Monday, August 25, 2008

Continuing the Anglican Theme

One of my favorite pastors to stalk (yes, stalking pastors is a pastime of mine) is Justin Moffat of Christ Church in NYC. He's from Sydney and moved to NYC to plant Christ Church with Redeemer. Awesome- a PCA planted Anglican church in Manhattan. I started stalking him when I was in Chile and had a chance to meet him last year. It turns out that I know quite a few people who go to Christ Church. Anyways, while I have taken a bit of a vacation from my stalker responsibilities, I still like to check Justin's blog every once in a while to see how the Aussie is doing in the Big Apple.

Follow this link to read a great blog on the Anglican Church.

http://moffattnyc.blogspot.com/2008/07/on-1662-book-of-extraordinary-prayer-1.html

Saturday, August 23, 2008

GAFCON video

For those of you who haven't heard, there was an Anglican Conference in Israel this summer ("GAFCON" -not sure what it stands for, but I'm sure one of the nerds who reads this blog- you know who you are- could answer that in the comment section) Anyways, Bishops from all over the world gathered to discuss the Anglican Communion and the movement of the church. Really exciting stuff. This video was passed along to me by Ben Moore who was there in Israel and helped with the conference. Check it out if you have a chance (I do need to add the disclaimer that this video will probably only appeal to those who have at least an ounce of nerdiness in them).

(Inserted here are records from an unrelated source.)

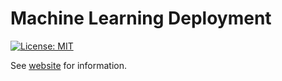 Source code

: # Machine Learning Deployment

<p>
<a href="LICENSE"><img src="https://img.shields.io/badge/License-MIT-yellow.svg" alt="License: MIT"></a>
</p>

See [website](https://adaickalavan.github.io/portfolio/machine_learning_deployment/) for information.

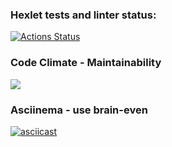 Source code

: ### Hexlet tests and linter status:

[![Actions Status](https://github.com/IvanFoksha/python-project-49/actions/workflows/hexlet-check.yml/badge.svg)](https://github.com/IvanFoksha/python-project-49/actions)

### Code Climate - Maintainability

<a href="https://codeclimate.com/github/IvanFoksha/python-project-49/maintainability"><img src="https://api.codeclimate.com/v1/badges/d6d20eb15880e1dba659/maintainability" /></a>

### Asciinema - use brain-even

[![asciicast](https://asciinema.org/a/9izBYnz0uB5aOPZ1lcIr8r4vt.svg)](https://asciinema.org/a/9izBYnz0uB5aOPZ1lcIr8r4vt)
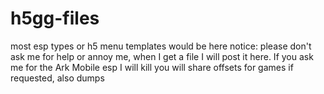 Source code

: # h5gg-files
most esp types or h5 menu templates would be here
notice:
please don't ask me for help or annoy me, when I get a file I will post it here. If you ask me for the Ark Mobile esp I will kill you
will share offsets for games if requested, also dumps
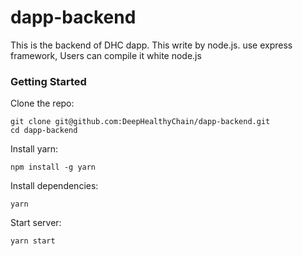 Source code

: # dapp-backend
This is the backend of DHC dapp. This write by node.js. use express framework,  Users can compile it white node.js

### Getting Started

Clone the repo:
<pre><code>git clone git@github.com:DeepHealthyChain/dapp-backend.git
cd dapp-backend</code></pre>

Install yarn:
<pre><code>npm install -g yarn</code></pre>

Install dependencies:
<pre><code>yarn</code></pre>

Start server:
<pre><code>yarn start</code></pre>
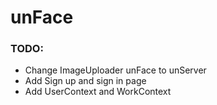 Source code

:# unFace

### TODO:

- Change ImageUploader unFace to unServer
- Add Sign up and sign in page
- Add UserContext and WorkContext
<!-- - Change node.js to deno for deno deploy -->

http://link.brightcove.com/services/player/bcpid1620641154?bclid=1622640497&bctid=1741212819

easy in love

I find myself seated at Starbucks again, listening to some Jason Mraz. I associate him with Cal Poly. I'm not sure why really. I think he came to CP before he was really famous. Or maybe it's that his music is so laid back like San Luis Obispo. Who knows.
One of his songs, I'm yours, is the ultimate Cal Poly song. It makes love sound so easy, so care free and light. I know that it isn't. Or at least my experience has taught me that it isn't. It is painful, hard, and requires more of us than Hollywood lets on. But I remember all the couples in college who seemed to just float into relationships. They met, fell in love, married and moved into little one bedroom apartments. It all looked so easy from the outside. Was it really? Mraz's song reminds me of that ease, just floating into the relationship, being utterly in love and leaving us single girls somewhere between despair and hope.
Now, half a decade later, I look back and realize how much of perception has changed. I now view relationships as challenges. They may be worth it, but they are challenges none the less. I can't imagine being in a relationship, but still find myself wanting nothing less than to be a wife to a godly man. Maybe some day... maybe not. Odd to be old enough to look back on these thoughts and see the progression through emotions. Is this what aging is all about?

Tuesday, August 19, 2008

Back from Iowa

I've been back for a few days now but thought I could give a quick update on how Iowa went. I had a great time working with the team and found myself counting the blessings God poured out on us each day. Some examples of these unexpected blessings are:
- a woman from another team let me take her boots to use for the week. I had been given men's boots size 13 and soon realized that it would be nearly impossible to get the work done in them. A woman whose team was leaving as my team was arriving gave me her boots which fit perfectly. Praise God!
- I got to spend some quality time with Tom Tomer, one of the leaders in my church, as we did laundry and other errands for the rest of the team. It was so cool to get to hear about his family and see how God was using such a godly man. Praise God!
- I didn't get hurt at all on the job and in fact had more energy than I had expected to have throughout the day. Praise God!
- I didn't bring a blow up mattress but realized that we were sleeping on concrete and my sleeping bag wouldn't be enough. The church we were staying at had some extra mattesses and I was able to have one for the whole week. Praise God!
- I didn't get a single asthma attack the whole week (never once pulled out my inhaler!) even though I was working in a small enclosed space that had mold growing all over it. Praise God!
- The weather was amazing. Just awesome. It wasn't as hot as the week before, and rarely rained while we worked. Praise God!
- When I felt sad and disheartened from lack of physical affection (surprisingly didn't get a ton of physically affection from the 14 year old boys nor the 49 year old men!) , some of the women from another church took me in their arms and hugged me. Arms of God, I swear. Praise God!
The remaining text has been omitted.